→ **Dataset entries**:
——————————

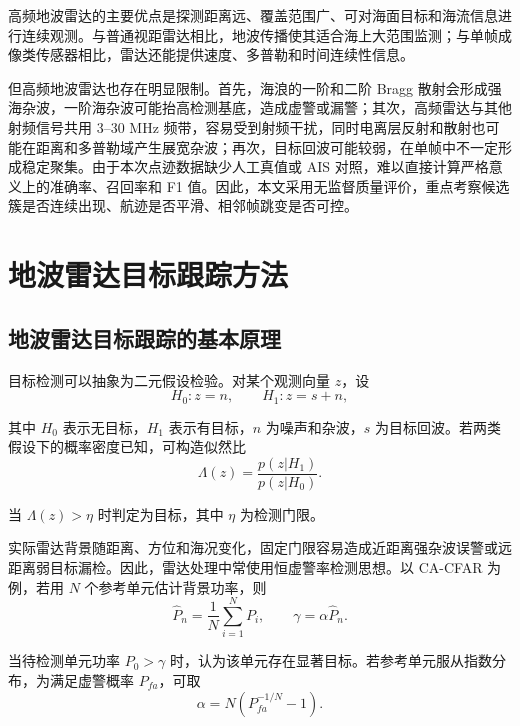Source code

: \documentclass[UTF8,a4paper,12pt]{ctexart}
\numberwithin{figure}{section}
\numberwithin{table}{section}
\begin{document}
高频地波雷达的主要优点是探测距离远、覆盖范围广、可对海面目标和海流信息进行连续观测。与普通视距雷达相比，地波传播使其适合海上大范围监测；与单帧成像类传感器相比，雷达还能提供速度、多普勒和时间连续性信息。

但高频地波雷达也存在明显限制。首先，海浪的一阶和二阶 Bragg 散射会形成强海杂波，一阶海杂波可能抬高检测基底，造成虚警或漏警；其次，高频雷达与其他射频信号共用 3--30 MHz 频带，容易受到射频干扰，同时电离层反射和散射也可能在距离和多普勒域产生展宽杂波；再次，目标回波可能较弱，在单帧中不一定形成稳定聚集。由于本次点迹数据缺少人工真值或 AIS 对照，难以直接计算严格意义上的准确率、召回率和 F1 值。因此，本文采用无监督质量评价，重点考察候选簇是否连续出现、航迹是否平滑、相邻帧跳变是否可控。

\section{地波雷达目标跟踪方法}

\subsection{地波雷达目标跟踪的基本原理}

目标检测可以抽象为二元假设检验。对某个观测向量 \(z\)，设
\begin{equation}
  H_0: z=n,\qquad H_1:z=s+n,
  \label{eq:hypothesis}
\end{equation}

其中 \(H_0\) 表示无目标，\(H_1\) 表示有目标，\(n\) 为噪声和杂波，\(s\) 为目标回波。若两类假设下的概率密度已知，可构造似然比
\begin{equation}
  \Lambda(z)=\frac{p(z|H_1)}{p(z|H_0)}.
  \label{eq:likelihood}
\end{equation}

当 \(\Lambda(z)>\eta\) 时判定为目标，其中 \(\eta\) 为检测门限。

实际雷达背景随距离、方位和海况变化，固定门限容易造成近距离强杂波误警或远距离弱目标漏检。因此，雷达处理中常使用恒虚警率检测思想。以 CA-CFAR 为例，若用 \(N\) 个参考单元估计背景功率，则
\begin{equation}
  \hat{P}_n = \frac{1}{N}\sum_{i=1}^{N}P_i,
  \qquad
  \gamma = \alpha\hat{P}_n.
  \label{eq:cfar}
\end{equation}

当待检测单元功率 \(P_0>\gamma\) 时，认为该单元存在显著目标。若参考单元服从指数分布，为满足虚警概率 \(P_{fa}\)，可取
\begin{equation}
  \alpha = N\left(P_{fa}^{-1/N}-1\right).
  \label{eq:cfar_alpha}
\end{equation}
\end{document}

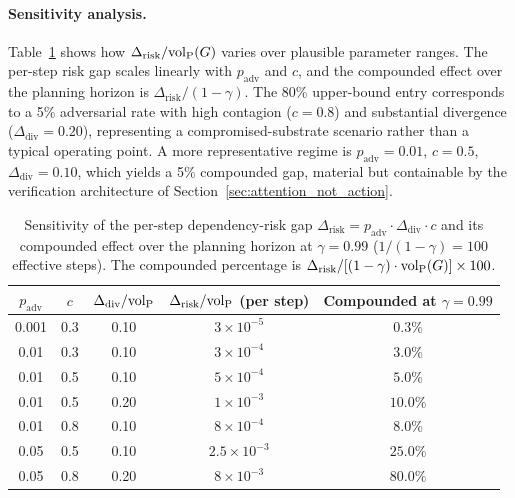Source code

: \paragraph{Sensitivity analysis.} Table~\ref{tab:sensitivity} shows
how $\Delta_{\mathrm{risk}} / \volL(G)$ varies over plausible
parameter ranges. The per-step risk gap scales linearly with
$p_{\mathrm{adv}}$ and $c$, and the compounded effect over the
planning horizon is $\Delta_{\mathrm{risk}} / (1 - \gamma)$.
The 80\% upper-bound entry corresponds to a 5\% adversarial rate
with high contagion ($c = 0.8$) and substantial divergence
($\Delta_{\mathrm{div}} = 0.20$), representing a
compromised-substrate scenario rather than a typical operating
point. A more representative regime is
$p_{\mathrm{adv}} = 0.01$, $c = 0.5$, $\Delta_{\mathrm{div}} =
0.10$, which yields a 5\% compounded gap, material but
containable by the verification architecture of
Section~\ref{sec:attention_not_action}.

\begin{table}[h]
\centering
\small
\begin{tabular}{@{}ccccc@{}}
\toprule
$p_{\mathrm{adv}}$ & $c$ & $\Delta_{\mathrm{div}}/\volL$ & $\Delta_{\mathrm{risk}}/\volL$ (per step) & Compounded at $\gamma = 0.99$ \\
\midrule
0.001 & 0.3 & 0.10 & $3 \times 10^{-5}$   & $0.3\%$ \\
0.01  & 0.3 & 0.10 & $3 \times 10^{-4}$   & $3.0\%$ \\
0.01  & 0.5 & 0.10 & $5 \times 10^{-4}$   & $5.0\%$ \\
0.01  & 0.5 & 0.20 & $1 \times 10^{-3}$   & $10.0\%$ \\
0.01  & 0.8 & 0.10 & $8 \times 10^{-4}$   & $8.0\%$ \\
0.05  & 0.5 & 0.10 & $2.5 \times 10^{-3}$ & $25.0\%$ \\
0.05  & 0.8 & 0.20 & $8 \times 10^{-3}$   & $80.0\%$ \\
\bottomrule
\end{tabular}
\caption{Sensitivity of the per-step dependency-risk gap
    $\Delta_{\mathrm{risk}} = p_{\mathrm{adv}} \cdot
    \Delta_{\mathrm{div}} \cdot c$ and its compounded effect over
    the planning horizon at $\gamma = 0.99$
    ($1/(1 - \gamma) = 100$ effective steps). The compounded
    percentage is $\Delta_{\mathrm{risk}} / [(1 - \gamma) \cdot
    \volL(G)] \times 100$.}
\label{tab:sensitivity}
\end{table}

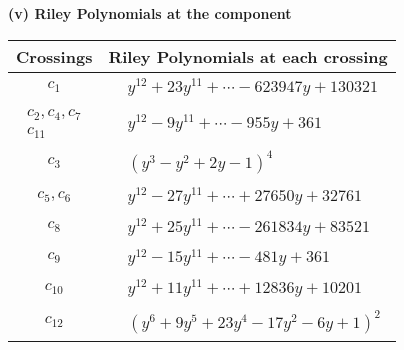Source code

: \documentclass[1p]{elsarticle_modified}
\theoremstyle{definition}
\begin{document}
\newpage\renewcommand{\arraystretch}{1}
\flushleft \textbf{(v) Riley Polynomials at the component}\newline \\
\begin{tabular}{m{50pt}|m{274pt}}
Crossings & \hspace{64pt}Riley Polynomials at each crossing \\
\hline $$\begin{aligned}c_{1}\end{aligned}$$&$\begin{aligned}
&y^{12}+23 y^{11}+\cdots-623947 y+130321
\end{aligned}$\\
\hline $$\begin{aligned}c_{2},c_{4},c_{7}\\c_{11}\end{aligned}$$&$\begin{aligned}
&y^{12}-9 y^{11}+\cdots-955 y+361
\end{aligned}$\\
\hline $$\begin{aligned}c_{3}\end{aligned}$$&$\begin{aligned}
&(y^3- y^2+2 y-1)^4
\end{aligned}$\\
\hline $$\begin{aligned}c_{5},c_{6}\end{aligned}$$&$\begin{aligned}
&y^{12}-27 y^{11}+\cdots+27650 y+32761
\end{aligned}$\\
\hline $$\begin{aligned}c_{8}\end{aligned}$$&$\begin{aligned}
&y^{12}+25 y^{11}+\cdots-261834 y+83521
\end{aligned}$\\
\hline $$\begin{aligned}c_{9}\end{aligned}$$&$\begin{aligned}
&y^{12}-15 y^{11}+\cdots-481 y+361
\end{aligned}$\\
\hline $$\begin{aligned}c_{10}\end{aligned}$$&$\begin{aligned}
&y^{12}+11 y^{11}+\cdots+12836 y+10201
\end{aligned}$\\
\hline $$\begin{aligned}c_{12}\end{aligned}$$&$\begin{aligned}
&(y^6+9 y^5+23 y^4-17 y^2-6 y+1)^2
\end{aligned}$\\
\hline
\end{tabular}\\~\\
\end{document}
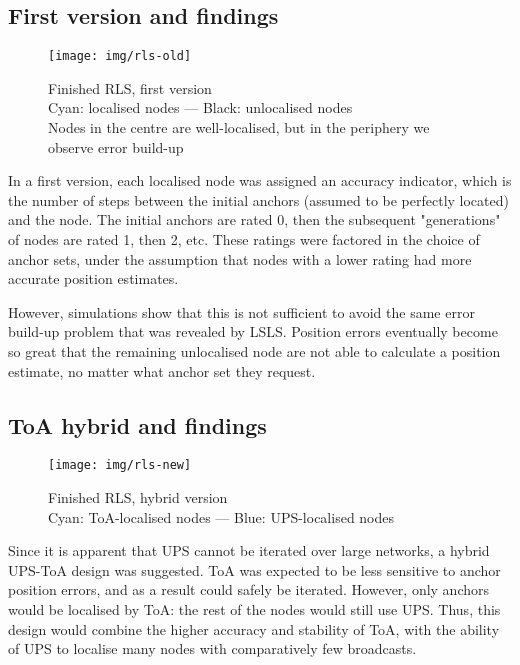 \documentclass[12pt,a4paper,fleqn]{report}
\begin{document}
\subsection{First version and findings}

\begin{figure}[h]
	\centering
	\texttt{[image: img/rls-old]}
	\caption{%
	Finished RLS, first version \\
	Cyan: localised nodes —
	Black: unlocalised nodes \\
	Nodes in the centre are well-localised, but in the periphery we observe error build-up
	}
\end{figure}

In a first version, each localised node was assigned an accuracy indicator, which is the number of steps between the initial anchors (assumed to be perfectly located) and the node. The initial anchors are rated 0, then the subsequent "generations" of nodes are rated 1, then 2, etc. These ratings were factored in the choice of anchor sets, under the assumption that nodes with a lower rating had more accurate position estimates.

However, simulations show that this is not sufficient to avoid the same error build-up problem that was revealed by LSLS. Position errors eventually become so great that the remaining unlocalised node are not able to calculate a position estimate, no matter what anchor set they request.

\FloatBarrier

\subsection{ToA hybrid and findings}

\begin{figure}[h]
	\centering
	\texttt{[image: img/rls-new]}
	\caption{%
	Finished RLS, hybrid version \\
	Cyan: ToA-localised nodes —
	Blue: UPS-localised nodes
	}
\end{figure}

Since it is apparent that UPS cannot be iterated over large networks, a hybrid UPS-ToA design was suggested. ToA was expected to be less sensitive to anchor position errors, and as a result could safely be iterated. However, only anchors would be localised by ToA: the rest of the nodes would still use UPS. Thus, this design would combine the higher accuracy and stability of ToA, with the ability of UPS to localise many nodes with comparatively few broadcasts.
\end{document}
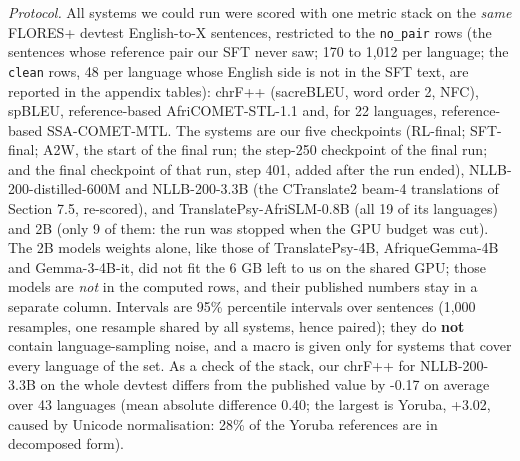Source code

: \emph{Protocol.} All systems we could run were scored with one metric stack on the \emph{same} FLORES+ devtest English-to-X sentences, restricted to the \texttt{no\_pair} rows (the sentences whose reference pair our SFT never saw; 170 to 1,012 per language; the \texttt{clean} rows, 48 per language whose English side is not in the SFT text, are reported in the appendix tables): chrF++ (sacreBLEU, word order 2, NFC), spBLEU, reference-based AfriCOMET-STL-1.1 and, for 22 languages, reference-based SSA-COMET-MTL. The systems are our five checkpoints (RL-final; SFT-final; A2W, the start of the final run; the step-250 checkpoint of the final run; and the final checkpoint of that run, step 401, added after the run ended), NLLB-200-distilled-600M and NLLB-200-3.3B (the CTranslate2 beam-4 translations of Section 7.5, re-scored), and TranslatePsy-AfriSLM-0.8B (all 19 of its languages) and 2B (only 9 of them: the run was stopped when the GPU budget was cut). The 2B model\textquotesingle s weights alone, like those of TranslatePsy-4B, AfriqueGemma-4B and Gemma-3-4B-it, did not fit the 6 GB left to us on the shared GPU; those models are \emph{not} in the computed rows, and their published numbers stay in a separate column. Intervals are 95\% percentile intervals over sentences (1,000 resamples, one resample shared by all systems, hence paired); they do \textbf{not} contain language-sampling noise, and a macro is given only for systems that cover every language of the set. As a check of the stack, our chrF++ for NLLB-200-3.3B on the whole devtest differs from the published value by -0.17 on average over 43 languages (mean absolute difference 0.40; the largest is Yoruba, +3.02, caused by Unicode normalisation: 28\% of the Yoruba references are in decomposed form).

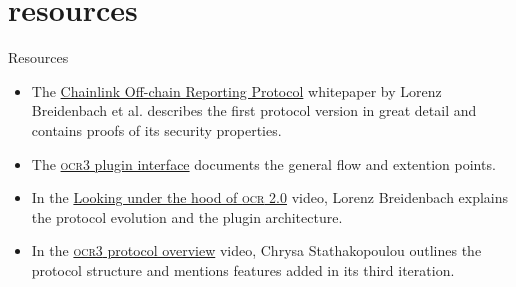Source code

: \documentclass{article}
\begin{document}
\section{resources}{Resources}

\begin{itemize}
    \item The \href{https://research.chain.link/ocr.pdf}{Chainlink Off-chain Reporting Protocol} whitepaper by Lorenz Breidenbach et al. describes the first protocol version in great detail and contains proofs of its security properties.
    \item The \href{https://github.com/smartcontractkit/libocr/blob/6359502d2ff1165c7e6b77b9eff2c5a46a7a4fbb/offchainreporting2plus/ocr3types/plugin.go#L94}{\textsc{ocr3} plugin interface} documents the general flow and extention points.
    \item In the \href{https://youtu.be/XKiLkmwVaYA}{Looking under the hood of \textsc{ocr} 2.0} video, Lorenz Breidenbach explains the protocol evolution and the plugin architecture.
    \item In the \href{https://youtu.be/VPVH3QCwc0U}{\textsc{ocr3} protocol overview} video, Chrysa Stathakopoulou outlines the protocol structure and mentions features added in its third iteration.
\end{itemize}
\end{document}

——————————

What you give back should be only the lines of the records above, starting at the line with "at $\gamma = 0.99$ \\" and ending at the line with "per-step dependency-risk gap", restated word for word.

$p_{\mathrm{adv}}$ & $c$ & $\Delta_{\mathrm{div}}/\volL$ & $\Delta_{\mathrm{risk}}/\volL$ (per step) & Compounded at $\gamma = 0.99$ \\
\midrule
0.001 & 0.3 & 0.10 & $3 \times 10^{-5}$   & $0.3\%$ \\
0.01  & 0.3 & 0.10 & $3 \times 10^{-4}$   & $3.0\%$ \\
0.01  & 0.5 & 0.10 & $5 \times 10^{-4}$   & $5.0\%$ \\
0.01  & 0.5 & 0.20 & $1 \times 10^{-3}$   & $10.0\%$ \\
0.01  & 0.8 & 0.10 & $8 \times 10^{-4}$   & $8.0\%$ \\
0.05  & 0.5 & 0.10 & $2.5 \times 10^{-3}$ & $25.0\%$ \\
0.05  & 0.8 & 0.20 & $8 \times 10^{-3}$   & $80.0\%$ \\
\bottomrule
\end{tabular}
\caption{Sensitivity of the per-step dependency-risk gap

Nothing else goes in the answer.